[Records from a data source]
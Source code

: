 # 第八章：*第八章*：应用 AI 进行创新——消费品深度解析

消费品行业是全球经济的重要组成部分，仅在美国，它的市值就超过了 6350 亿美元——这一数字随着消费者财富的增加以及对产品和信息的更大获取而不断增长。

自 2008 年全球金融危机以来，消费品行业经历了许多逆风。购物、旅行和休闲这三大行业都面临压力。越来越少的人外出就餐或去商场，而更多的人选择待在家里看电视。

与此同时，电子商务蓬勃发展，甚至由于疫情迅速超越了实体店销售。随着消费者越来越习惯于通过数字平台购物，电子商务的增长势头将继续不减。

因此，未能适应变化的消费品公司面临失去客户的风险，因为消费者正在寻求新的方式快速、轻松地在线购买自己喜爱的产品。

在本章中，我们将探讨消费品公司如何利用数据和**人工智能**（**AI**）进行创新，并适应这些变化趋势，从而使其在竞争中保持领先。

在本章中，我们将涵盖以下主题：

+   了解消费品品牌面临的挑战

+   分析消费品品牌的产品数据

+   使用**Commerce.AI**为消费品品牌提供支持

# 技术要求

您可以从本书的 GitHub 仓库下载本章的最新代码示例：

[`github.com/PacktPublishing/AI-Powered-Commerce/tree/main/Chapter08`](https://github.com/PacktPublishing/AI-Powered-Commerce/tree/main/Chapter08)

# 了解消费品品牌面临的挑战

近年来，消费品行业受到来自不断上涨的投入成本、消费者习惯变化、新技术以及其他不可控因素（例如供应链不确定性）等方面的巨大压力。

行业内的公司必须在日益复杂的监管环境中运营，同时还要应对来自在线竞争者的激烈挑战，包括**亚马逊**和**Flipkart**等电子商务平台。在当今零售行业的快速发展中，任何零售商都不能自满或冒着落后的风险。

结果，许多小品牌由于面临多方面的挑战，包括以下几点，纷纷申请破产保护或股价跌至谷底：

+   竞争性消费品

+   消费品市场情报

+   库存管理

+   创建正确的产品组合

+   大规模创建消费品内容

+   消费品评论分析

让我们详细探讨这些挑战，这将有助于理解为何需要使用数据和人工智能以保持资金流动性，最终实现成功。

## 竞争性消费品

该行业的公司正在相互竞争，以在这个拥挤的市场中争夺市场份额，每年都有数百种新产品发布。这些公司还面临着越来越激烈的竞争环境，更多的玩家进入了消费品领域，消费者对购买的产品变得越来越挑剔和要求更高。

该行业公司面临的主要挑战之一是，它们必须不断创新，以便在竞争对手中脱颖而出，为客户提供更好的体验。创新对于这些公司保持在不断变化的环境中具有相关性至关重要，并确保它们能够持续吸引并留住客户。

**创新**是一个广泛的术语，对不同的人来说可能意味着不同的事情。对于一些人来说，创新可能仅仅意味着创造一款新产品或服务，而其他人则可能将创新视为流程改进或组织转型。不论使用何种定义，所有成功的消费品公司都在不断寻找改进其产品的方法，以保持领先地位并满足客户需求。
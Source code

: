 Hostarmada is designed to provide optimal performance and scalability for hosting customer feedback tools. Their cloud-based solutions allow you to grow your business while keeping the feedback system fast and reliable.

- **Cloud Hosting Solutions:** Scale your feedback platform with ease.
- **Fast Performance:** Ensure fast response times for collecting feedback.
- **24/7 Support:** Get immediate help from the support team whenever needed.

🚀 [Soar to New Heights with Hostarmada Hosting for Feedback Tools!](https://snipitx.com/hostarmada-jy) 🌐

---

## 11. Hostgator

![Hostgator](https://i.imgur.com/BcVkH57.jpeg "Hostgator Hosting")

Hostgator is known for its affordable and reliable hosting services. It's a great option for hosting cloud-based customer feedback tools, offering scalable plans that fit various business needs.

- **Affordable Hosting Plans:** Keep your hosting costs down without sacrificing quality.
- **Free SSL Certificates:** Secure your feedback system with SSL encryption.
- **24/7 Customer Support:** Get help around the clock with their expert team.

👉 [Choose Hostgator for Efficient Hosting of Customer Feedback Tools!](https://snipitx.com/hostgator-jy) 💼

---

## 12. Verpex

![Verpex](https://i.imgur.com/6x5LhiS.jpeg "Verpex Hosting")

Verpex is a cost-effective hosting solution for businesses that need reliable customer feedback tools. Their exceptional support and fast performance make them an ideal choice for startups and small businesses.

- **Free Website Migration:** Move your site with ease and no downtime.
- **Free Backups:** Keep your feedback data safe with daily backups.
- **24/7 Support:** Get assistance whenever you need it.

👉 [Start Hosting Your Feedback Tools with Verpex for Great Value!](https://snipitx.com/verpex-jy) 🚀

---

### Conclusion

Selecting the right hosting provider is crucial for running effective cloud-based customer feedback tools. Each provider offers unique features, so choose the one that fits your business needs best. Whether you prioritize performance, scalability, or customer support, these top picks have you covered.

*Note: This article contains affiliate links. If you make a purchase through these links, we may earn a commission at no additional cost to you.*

**WHAT TO WORK ON**
From the entries above, write out only the lines starting at the line that holds "- **Cloud Hosting" and ending at the line that holds "- **24/7 Support:** Get immediate", keeping both and matching them exactly.

**EXERCISE RESPONSE**
- **Cloud Hosting Solutions:** Scale your feedback platform with ease.
- **Fast Performance:** Ensure fast response times for collecting feedback.
- **24/7 Support:** Get immediate help from the support team whenever needed.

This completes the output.